─── Data for analysis

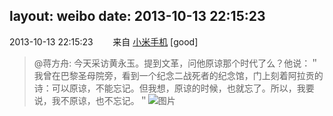 layout: weibo
date: 2013-10-13 22:15:23
---
<meta name="referrer" content="no-referrer" />

2013-10-13 22:15:23  &nbsp;&nbsp;&nbsp;&nbsp;&nbsp;&nbsp; 来自 <a href="http://app.weibo.com/t/feed/22zMnn" rel="nofollow">小米手机</a>
[good]
>  @蒋方舟: 今天采访黄永玉。提到文革，问他原谅那个时代了么？他说：＂我曾在巴黎圣母院旁，看到一个纪念二战死者的纪念馆，门上刻着阿拉贡的诗：可以原谅，不能忘记。但我想，原谅的时候，也就忘了。所以，我要说，我不原谅，也不忘记。＂ ​​​
>  ![图片](https://ww3.sinaimg.cn/large/3e89803fjw1e9jwmnp12aj218g0xcwr1.jpg)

──────

--- The task ---
Without any of the pictures, reproduce the listing above exactly.

--- Answer space ---
 layout: weibo
date: 2013-10-13 22:15:23
---
<meta name="referrer" content="no-referrer" />

2013-10-13 22:15:23  &nbsp;&nbsp;&nbsp;&nbsp;&nbsp;&nbsp; 来自 <a href="http://app.weibo.com/t/feed/22zMnn" rel="nofollow">小米手机</a>
[good]
>  @蒋方舟: 今天采访黄永玉。提到文革，问他原谅那个时代了么？他说：＂我曾在巴黎圣母院旁，看到一个纪念二战死者的纪念馆，门上刻着阿拉贡的诗：可以原谅，不能忘记。但我想，原谅的时候，也就忘了。所以，我要说，我不原谅，也不忘记。＂ ​​​
>  ![图片](https://ww3.sinaimg.cn/large/3e89803fjw1e9jwmnp12aj218g0xcwr1.jpg)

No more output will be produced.